The third type of float is placed on extension arms or connected to the discharge pipe. These tend to get stuck on the sides of sumps. While arm-floats and wire-floats work well most of the time, they are likely to cause more trouble than other types of floats.
In the simplest terms, an effluent pump is an excellent choice (efficient and affordable) when you have a shallow water source (no deeper than 8 to 12 feet) and are not intimidated by having to spend time plugging and unplugging the pump.
A single-pipe jet pump, also called a shallow-well jet pump, normally is used to pump water into a home from a shallow well with a depth of less than 25 feet.
Jet pumps are not submersible; normally they are installed in basements, pump houses, or similar locations, and can be mounted on a pressure tank. These pumps are capable of producing a dependable flow of water at heights of less than 25 feet.
Single-pipe jet pumps are pretty much automatic and require little effort on the user’s part. Once properly installed, a jet pump takes over, which is a big time advantage over an effluent pump.
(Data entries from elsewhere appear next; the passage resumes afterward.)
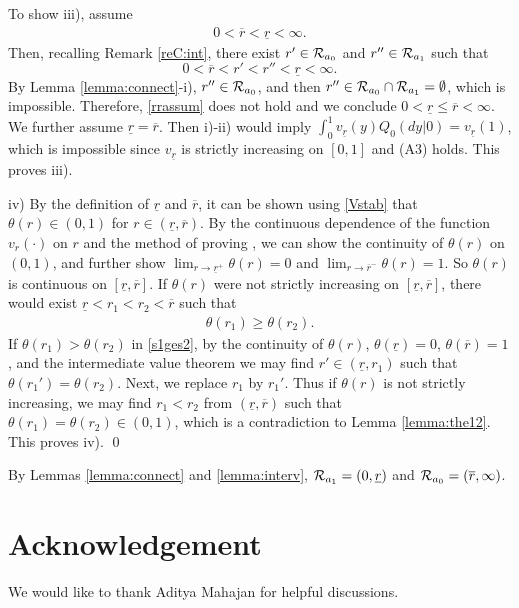 \documentclass[graybox]{svmult}
\begin{document}
To show iii),
 assume
\begin{align}
0< \overline r <\underline r < \infty.  \label{rrassum}
\end{align}
Then, recalling Remark \ref{reC:int}, there exist $r'\in {\cal R}_{a_0} $ and $r''\in {\cal R}_{a_1} $ such that
$$
0< \overline r<r'<r''<\underline r< \infty.
$$
By Lemma \ref{lemma:connect}-i), $r''\in {\cal  R}_{a_0}$, and
then $r''\in {\cal R}_{a_0}\cap {\cal  R}_{a_1}=\emptyset$, which is impossible. Therefore, \eqref{rrassum} does not hold and we conclude $0<\underline r\le \overline r<\infty$.
   We further assume $\underline r=\overline r$. Then
i)-ii) would imply
$\int_0^1  v_{\underline r}(y) Q_0(dy|0) = v_{\underline r}(1)$,
which is impossible since $v_{\underline r}$ is  strictly increasing
on $[0, 1]$ and (A3) holds. This proves iii).

iv) By the definition of $\underline r$ and $\overline r$, it can be shown using \eqref{Vstab} that
$\theta(r)\in (0, 1)$  for $r\in (\underline r, \overline r)$.
By the continuous dependence of the function $v_r(\cdot)$ on $r$ and the method of proving \cite[Lemma 10]{HM16Chen}, we can show  the continuity of $\theta(r)$ on $(0,1)$, and further show $\lim_{r\to \underline r^+}\theta(r)=0$ and $\lim_{r\to \overline{r}^-} \theta(r) =1$. So $\theta(r)$ is continuous on $[\underline r, \overline r]$.
If $\theta(r)$ were not strictly increasing on $[\underline r, \overline r]$,  there would exist
 $\underline r<r_1<r_2<\overline r$ such that
 \begin{align} \theta(r_1)\ge \theta(r_2). \label{s1ges2}
 \end{align}
  If $\theta (r_1)>\theta (r_2)$ in \eqref{s1ges2}, by the continuity of $\theta(r)$,
$\theta(\underline r)=0$, $\theta(\overline r)=1$, and the intermediate value theorem we may find $r'\in (\underline r, r_1)$ such that  $\theta( r_1')=\theta( r_2)$.
Next, we replace $r_1$ by $r_1'$.
Thus if $\theta(r)$ is not strictly increasing,  we may find $r_1<r_2$ from $(\underline r, \overline r)$ such that $\theta (r_1)=
\theta( r_2)\in (0, 1)$, which is a contradiction to Lemma \ref{lemma:the12}.
 This proves iv).
 \qed

\begin{remark}
By Lemmas \ref{lemma:connect} and \ref{lemma:interv},
${\cal R}_{a_1}= (0, \underline r)$ and
${\cal R}_{a_0}= (\overline r, \infty)$.
\end{remark}




\section*{Acknowledgement}
We would like to thank Aditya Mahajan for helpful discussions.





\end{document}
Single-pipe jet pumps retail for between $300 and $400. Additionally, in order for jet pumps to work efficiently and survive for an extended period, a pressure tank and related fittings are required. These cost about $200. The total cost will thus be between $500 and $600.
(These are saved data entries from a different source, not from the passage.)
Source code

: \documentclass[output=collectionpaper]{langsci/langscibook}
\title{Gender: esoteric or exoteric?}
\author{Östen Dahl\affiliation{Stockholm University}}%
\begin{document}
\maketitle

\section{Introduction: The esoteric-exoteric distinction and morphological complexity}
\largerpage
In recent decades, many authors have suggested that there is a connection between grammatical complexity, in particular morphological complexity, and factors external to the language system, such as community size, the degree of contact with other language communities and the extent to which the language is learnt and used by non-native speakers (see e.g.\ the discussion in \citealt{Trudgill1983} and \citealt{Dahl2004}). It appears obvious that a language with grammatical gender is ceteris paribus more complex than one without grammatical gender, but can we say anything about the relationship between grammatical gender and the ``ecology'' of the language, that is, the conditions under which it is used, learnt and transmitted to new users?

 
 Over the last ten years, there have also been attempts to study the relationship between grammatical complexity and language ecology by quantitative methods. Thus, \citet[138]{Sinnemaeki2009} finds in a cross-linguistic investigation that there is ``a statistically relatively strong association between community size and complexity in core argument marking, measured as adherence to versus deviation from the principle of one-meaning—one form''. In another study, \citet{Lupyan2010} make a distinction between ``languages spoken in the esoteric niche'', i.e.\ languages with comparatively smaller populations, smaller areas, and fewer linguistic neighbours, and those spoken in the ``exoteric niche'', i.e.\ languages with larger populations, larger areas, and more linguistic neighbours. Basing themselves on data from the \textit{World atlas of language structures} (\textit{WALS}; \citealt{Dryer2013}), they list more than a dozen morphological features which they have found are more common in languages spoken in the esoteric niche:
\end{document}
A jet pump can be used without a reserve pressure tank, but the pump will run longer than necessary, resulting in an early burn-out of the pump. For all practical purposes, you must plan on a complete installation package when installing a jet pump.
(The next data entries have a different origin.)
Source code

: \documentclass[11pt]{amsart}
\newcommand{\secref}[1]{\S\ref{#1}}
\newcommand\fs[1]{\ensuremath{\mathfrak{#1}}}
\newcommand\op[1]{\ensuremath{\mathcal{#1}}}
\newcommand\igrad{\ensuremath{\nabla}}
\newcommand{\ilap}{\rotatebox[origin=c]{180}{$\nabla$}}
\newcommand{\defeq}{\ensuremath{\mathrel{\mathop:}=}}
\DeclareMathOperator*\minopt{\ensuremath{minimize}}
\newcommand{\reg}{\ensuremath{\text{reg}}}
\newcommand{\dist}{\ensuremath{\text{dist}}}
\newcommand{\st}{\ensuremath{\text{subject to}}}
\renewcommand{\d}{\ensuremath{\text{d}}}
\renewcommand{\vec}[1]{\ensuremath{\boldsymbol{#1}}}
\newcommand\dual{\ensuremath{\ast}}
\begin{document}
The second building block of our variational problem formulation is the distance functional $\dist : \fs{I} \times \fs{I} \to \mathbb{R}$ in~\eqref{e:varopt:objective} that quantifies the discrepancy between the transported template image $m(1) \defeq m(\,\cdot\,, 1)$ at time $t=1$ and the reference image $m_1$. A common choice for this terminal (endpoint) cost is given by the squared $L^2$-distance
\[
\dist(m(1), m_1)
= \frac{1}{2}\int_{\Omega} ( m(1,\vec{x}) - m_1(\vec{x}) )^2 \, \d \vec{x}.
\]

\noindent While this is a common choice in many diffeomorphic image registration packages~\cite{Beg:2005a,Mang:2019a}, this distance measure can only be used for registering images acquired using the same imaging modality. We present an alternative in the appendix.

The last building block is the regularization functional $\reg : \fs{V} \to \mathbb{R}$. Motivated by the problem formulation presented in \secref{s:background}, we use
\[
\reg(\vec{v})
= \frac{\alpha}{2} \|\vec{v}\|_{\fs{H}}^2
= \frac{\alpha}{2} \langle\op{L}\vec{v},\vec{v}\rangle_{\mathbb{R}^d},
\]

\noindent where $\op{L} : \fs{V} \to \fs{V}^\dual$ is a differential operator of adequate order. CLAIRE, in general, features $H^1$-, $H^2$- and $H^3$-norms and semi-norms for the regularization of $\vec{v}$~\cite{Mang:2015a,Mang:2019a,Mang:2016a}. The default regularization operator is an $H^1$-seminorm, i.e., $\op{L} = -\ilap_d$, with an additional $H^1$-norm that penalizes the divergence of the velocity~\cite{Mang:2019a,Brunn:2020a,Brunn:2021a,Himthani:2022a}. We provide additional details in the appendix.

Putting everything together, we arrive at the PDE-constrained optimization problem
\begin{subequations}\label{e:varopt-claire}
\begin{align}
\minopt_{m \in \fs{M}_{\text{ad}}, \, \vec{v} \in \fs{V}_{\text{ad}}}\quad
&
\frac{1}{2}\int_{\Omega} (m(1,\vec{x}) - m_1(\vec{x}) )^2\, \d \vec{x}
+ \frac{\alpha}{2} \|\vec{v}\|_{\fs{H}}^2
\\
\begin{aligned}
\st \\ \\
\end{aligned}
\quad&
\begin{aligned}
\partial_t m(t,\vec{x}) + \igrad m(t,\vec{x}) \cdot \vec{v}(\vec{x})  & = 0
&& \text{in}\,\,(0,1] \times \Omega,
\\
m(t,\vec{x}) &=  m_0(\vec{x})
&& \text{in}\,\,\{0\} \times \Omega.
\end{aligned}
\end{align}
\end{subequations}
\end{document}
There are two primary reasons for buying a jet pump instead of an effluent pump. If the depth of a water source is more than 14 feet, an effluent pump is not feasible. When the height of the pump lift (or the depth of the well) ranges from 15 to 25 feet, a single-pipe jet pump is the most logical choice.
The convenience of a jet pump is another advantage over an effluent pump. A jet pump is hard-wired and automatic, so there is no cord to plug and unplug. There are other advantages.
Effluent pumps produce water at a fairly constant, nonadjustable pressure. Jet pumps, on the other hand, allow regulation of the pressure point. In the case of sprinkler systems, and similar irrigation systems, this feature is very desirable.
Should you choose to pull your irrigation water from a pond, stream, or well with a depth of up to 25 feet, a single-pipe jet pump is a wise decision. Let’s look for a moment at the technical stats on single-pipe jet pumps.
A jet pump with a ⅓-horsepower motor will lift water 25 feet at a rate of 345 gallons per hour (gph) at 30 pounds of pressure. When the pressure is increased to 40 pounds per square inch (psi), the volume drops to 120 gph. If the pressure is reduced to 20 psi, the output is 345 gph, the same as at 30 psi. If the water is only being lifted 15 feet, the output at 20 psi or 30 psi is 600 gph. At 40 psi the volume will be 360 gph.
Increasing the horsepower rating of the pump to ½ horsepower makes a big difference at 40 psi. For example, at 20 psi or 30 psi the output is 395 gph. At 40 psi, the volume of water produced reaches 280 gph, which is more than double the output of a pump with a ⅓-horsepower motor. The greater the horsepower rating, the more volume of water pumped at equal depths and pressures.
Dual-pipe jet pumps are designed for use with wells deeper than 25 feet. These deep-well pumps require two pipes; one to push water and the other to suck it up to the pump.
Dual-pipe jet pumps cost about the same as single-pipe jet pumps. The additional pipe and material required to install a deep-well jet pump adds to the cost, however.
Dual-pipe jet pumps are not as efficient as deep-well submersible pumps (see following section). While jet pumps are less expensive than submersible pumps, the value may not be as good in the long run. Dual-pipe jet pumps are capable of pumping from depths of 120 feet, which is much deeper than their shallow-well cousins can go, but not nearly as deep as deep-well submersible pumps can reach.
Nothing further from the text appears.